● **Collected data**

Segment Open

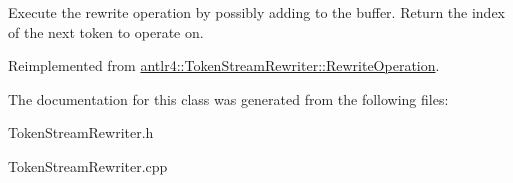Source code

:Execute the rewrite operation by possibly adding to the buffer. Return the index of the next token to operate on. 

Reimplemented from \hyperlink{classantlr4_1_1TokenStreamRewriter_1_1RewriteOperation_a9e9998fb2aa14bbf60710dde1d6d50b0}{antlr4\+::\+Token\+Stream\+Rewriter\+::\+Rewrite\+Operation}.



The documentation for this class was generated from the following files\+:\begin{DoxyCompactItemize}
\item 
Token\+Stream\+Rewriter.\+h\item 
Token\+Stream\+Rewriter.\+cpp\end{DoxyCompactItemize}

Segment Closed

● **PROBLEM TO SOLVE**
The lines to write out run from the one with "to operate on." through the end of the records. Give them exactly, and only them.

● **SOLUTION BELOW**
:Execute the rewrite operation by possibly adding to the buffer. Return the index of the next token to operate on. 

Reimplemented from \hyperlink{classantlr4_1_1TokenStreamRewriter_1_1RewriteOperation_a9e9998fb2aa14bbf60710dde1d6d50b0}{antlr4\+::\+Token\+Stream\+Rewriter\+::\+Rewrite\+Operation}.



The documentation for this class was generated from the following files\+:\begin{DoxyCompactItemize}
\item 
Token\+Stream\+Rewriter.\+h\item 
Token\+Stream\+Rewriter.\+cpp\end{DoxyCompactItemize}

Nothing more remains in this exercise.